» **WHAT TO DO**
The required output is the lines of the listing from the beginning through the line containing "2017-08-15 20:00:00 & 10 & 25 & 20 \\", each copied exactly, without any pictures.

» **STORED DATA**
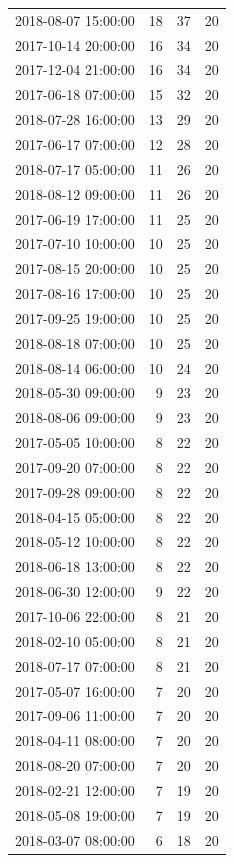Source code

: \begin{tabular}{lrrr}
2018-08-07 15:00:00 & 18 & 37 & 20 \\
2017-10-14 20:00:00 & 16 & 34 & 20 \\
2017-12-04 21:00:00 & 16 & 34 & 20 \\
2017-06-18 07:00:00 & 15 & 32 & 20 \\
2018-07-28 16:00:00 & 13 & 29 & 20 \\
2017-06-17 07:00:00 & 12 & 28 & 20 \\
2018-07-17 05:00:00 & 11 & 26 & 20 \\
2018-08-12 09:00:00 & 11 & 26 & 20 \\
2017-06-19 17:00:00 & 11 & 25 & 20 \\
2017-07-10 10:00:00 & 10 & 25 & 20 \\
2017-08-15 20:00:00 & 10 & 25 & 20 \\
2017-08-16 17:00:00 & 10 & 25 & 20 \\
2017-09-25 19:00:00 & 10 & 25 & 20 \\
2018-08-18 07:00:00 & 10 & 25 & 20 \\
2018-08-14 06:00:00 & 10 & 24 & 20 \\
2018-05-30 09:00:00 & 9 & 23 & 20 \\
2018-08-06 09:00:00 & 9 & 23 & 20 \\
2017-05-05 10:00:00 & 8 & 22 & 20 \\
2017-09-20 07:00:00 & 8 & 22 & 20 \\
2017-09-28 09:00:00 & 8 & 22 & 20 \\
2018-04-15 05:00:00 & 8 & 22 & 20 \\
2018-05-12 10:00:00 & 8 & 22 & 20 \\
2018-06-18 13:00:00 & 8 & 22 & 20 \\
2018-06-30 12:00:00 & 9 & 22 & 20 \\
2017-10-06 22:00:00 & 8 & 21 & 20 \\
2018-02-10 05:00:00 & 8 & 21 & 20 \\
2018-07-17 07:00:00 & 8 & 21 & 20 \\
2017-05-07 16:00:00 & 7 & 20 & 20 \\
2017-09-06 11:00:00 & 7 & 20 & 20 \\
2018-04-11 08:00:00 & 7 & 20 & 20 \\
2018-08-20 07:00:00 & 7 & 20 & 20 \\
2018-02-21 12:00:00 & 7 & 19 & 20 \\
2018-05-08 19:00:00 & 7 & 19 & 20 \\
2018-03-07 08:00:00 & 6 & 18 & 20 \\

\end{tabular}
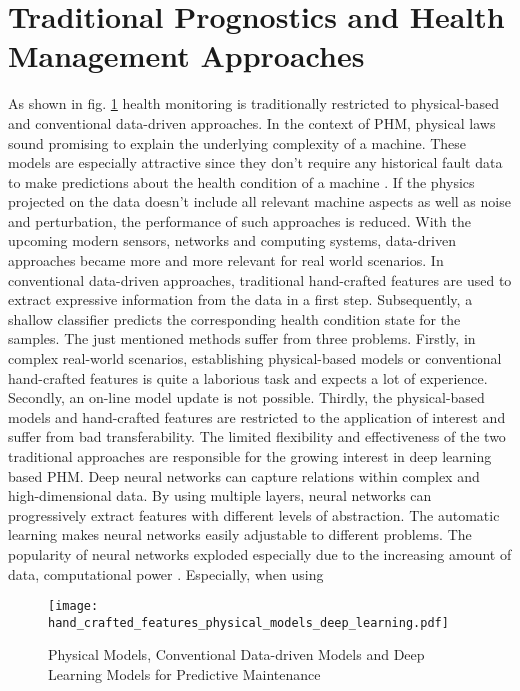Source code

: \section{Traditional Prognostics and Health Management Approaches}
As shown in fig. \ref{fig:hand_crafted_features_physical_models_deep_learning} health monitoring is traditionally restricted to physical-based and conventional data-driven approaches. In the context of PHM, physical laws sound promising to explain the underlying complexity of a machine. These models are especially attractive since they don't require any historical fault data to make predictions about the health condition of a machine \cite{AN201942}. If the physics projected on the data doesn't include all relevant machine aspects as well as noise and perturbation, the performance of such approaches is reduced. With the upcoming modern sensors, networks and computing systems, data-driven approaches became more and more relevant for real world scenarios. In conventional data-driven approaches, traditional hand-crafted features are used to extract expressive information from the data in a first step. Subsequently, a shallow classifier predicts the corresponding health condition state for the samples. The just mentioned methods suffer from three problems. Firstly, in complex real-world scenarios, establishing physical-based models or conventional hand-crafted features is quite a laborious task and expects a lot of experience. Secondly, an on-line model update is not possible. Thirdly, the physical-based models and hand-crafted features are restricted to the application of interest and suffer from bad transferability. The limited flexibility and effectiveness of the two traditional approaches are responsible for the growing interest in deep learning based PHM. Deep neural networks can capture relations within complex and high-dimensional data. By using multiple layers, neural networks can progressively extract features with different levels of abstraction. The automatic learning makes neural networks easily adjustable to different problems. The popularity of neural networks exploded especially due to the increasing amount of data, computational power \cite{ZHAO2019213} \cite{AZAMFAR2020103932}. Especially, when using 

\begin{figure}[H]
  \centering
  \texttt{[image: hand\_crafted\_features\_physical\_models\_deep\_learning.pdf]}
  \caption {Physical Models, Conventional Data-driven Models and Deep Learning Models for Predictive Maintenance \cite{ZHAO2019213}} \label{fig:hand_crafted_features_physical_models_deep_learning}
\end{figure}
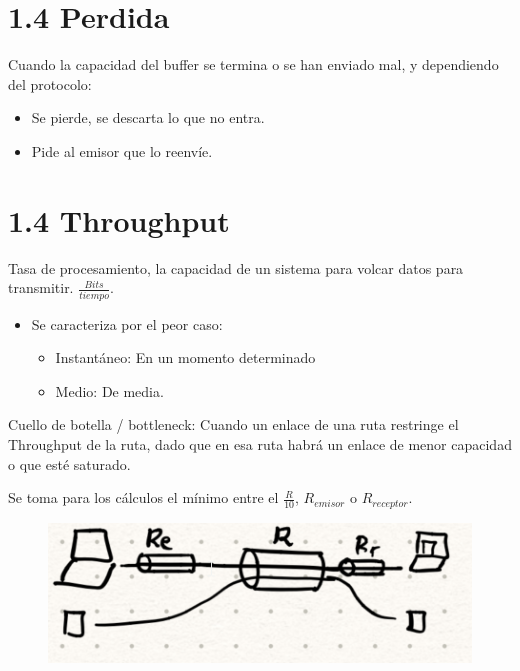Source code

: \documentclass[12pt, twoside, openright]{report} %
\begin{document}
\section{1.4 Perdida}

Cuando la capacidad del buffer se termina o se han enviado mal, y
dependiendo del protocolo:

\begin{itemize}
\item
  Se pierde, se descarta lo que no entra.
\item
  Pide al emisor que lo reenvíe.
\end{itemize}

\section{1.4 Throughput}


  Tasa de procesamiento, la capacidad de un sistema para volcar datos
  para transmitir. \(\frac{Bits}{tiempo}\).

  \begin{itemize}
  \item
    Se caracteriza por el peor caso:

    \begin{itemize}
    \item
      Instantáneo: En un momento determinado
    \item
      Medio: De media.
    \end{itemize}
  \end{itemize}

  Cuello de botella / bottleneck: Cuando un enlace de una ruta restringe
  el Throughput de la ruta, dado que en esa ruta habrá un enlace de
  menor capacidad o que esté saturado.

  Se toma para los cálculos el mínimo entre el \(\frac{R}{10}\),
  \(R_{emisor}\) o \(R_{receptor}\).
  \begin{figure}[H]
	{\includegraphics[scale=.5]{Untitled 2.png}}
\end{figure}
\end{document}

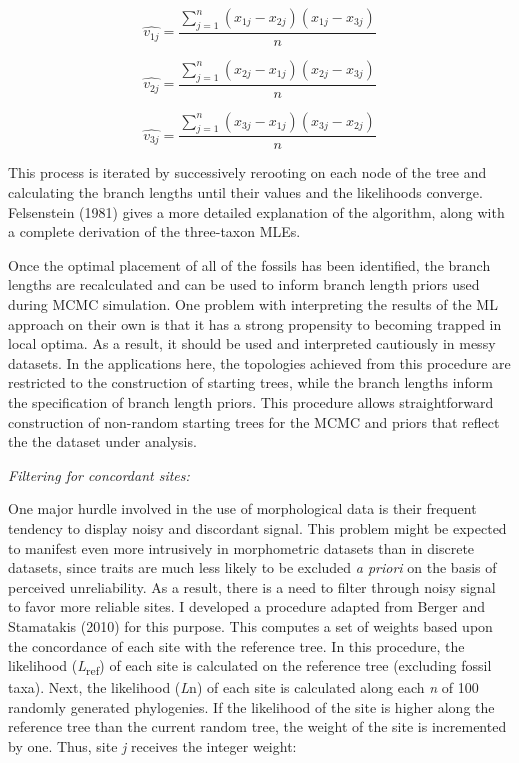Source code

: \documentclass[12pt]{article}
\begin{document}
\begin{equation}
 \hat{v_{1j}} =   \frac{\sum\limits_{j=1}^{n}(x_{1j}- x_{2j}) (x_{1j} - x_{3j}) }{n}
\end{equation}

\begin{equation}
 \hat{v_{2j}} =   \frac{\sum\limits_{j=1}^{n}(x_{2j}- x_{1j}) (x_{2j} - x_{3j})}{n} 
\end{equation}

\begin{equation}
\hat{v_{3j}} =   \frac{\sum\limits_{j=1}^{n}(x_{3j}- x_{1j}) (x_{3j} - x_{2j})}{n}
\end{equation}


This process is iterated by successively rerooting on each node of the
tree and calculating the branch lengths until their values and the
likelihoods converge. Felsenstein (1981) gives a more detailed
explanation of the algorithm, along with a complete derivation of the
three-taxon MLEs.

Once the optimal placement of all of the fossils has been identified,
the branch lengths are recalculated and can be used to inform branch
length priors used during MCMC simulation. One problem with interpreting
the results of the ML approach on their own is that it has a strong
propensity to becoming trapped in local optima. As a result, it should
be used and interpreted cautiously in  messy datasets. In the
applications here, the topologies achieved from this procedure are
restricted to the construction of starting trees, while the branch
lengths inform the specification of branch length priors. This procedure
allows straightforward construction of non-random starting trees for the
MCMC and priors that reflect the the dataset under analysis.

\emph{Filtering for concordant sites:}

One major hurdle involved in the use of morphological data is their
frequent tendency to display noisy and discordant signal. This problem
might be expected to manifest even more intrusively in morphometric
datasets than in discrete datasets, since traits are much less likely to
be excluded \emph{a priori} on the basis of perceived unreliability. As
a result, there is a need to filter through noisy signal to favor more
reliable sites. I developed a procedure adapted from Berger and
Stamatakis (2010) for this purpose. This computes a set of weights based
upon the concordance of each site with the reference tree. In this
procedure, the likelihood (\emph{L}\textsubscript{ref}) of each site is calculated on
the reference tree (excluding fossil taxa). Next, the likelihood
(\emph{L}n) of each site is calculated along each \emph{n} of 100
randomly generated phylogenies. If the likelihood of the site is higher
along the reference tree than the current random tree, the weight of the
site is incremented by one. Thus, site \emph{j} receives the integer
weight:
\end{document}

» **EXERCISE RESULT**
Source code

: \begin{tabular}{lrrr}
2018-08-07 15:00:00 & 18 & 37 & 20 \\
2017-10-14 20:00:00 & 16 & 34 & 20 \\
2017-12-04 21:00:00 & 16 & 34 & 20 \\
2017-06-18 07:00:00 & 15 & 32 & 20 \\
2018-07-28 16:00:00 & 13 & 29 & 20 \\
2017-06-17 07:00:00 & 12 & 28 & 20 \\
2018-07-17 05:00:00 & 11 & 26 & 20 \\
2018-08-12 09:00:00 & 11 & 26 & 20 \\
2017-06-19 17:00:00 & 11 & 25 & 20 \\
2017-07-10 10:00:00 & 10 & 25 & 20 \\
2017-08-15 20:00:00 & 10 & 25 & 20 \\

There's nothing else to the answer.